Тассовский корреспондент на чемпионате мира в Чили в шестьдесят втором, профан в футболе, обвинил в поражении Яшина. Народ еще с войны свято верил сводкам Совинформбюро, трансляций мировых первенств в те времена не было, — Яшина на его родном «Динамо» беспощадно освистывали, с трибун в адрес футбольного бога неслись оскорбительные выкрики, оказались забыты победы на Олимпиаде пятьдесят шестого года и на Кубке Европы в шестидесятом…
Притом что Лев Яшин не просто выручал московское «Динамо» и сборную СССР — в воротах он спасал. Немолодой по футбольным меркам тридцатидвухлетний Яшин мог и закончить с футболом под болельщицкий неодобрительный гул, не сыграв лучшие матчи. Но помог советом тогдашний динамовский тренер Александр Пономарев, предложив уехать в деревню на любимую рыбалку.
Спустя пару месяцев страсти поутихли, а Яшин, без всяких обид, вернул звание национального героя, блистательно сыграв в шестьдесят третьем году в Лондоне за сборную мира и получив самый престижный на футбольной планете «Золотой мяч». До сегодняшнего дня ни один вратарь мира не удостаивался такой высокой чести.
В канун памятной даты позвонил Валентине Тимофеевне. «Все уже сказано-пересказано», — с грустью вздохнула жена Льва Ивановича.

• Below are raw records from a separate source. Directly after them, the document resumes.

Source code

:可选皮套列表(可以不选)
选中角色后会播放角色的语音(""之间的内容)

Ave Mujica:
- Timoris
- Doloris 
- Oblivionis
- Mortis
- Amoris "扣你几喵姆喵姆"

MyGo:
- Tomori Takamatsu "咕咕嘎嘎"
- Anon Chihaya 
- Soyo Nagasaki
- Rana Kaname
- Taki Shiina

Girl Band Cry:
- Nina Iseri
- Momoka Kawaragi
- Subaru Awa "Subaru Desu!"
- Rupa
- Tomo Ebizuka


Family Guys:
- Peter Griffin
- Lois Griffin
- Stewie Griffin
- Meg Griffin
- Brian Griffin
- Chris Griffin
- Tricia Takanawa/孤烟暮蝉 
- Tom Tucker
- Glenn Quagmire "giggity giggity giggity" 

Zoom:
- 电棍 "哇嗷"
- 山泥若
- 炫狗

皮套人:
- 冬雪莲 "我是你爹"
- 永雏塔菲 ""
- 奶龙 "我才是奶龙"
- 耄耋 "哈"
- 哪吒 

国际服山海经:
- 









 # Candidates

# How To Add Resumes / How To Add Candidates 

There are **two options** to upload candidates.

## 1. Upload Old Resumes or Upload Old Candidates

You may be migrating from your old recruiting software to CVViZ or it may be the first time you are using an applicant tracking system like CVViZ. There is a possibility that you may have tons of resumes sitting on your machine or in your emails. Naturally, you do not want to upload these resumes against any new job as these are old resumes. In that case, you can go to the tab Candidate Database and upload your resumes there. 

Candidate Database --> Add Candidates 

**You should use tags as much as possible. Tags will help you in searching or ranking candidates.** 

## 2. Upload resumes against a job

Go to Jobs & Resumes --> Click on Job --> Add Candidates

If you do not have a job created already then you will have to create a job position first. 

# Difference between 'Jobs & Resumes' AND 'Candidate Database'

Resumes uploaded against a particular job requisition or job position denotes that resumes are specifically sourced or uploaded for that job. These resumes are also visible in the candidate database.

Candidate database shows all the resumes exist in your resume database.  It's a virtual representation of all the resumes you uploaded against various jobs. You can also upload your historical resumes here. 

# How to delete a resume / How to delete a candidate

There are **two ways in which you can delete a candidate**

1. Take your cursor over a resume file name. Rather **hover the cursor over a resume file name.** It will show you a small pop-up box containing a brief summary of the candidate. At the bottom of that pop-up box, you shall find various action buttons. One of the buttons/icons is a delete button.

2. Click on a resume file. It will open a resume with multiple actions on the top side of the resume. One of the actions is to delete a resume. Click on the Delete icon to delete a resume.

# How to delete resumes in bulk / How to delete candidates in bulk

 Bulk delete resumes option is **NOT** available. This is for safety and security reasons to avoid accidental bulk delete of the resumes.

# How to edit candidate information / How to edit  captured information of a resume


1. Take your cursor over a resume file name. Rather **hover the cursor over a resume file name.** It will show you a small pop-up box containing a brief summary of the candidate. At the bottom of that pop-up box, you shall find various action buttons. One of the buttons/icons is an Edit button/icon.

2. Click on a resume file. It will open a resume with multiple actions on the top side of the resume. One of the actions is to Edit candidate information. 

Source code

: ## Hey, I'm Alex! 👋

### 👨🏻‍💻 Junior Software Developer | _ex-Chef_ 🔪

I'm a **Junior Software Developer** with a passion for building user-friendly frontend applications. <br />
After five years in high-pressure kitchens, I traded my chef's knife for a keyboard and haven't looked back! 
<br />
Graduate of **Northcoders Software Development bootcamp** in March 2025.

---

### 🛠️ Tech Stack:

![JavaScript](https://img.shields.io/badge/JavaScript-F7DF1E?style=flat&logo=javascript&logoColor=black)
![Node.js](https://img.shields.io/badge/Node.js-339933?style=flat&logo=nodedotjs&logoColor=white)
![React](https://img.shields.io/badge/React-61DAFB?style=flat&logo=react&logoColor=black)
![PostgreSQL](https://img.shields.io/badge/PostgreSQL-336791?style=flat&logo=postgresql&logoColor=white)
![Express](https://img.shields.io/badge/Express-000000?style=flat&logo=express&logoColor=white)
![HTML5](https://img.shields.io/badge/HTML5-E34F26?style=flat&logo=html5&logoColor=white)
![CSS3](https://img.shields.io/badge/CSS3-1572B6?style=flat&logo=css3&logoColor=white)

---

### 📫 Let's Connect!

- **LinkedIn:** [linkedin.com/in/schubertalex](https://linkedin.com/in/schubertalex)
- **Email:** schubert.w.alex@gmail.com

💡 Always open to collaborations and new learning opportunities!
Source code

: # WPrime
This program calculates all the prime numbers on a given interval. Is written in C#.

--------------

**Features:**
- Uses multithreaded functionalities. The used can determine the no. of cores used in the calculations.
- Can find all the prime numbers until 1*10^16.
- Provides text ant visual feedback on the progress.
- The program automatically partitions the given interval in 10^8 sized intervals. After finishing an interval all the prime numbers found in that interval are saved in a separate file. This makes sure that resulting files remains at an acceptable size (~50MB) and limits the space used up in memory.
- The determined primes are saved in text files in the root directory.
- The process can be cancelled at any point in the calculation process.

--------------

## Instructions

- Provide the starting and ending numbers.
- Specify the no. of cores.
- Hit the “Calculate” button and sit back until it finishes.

Я подумал: и впрямь жизнь легендарного вратаря изучена футбольными статистиками и биографами досконально. Не уверен, впрочем, что неизменно предлагаемый парадный портрет Яшина ему самому, выросшему в полуголодных заводских цехах, так уж приходился по душе.
«Леве тяжелее, чем нам всем, — как-то сочувственно произнес многолетний партнер Яшина по сборной СССР и мира Валерий Воронин своему товарищу, писателю Александру Нилину. — Леву сделали официальным лицом страны».
Мне почему-то вспомнилось, как оказался невольным свидетелем разговора члена Политбюро ЦК КПСС Льва Зайкова с уже одолеваемым болячками Яшиным: «Лев, если что-то нужно — обращайся, — в тоне небожителей сказал Зайков. — Мы обязаны тебе помогать…» Я почувствовал, что Льва Ивановича покоробили и партийное «тыканье», и нажим на слове «обязаны». Но Яшин сдержался, отреагировал по-вратарски невозмутимо — сдержанно поблагодарил.
«Все сказано-пересказано», — повторила Валентина Тимофеевна. И правда, не раз читал ее воспоминания, как познакомились они на танцплощадке в Тушине, где один из дублеров динамовского Хомича-Тигра появился в армейских кирзовых сапогах. Как показался он юной Валентине в танце неповоротливым, и лишь увидев его на футбольном поле, она удивлялась: куда исчезла неуклюжесть Левы? И про жизнь с вратарем номер один в коммуналке рассказывала: Яшин стеснялся попросить отдельную квартиру.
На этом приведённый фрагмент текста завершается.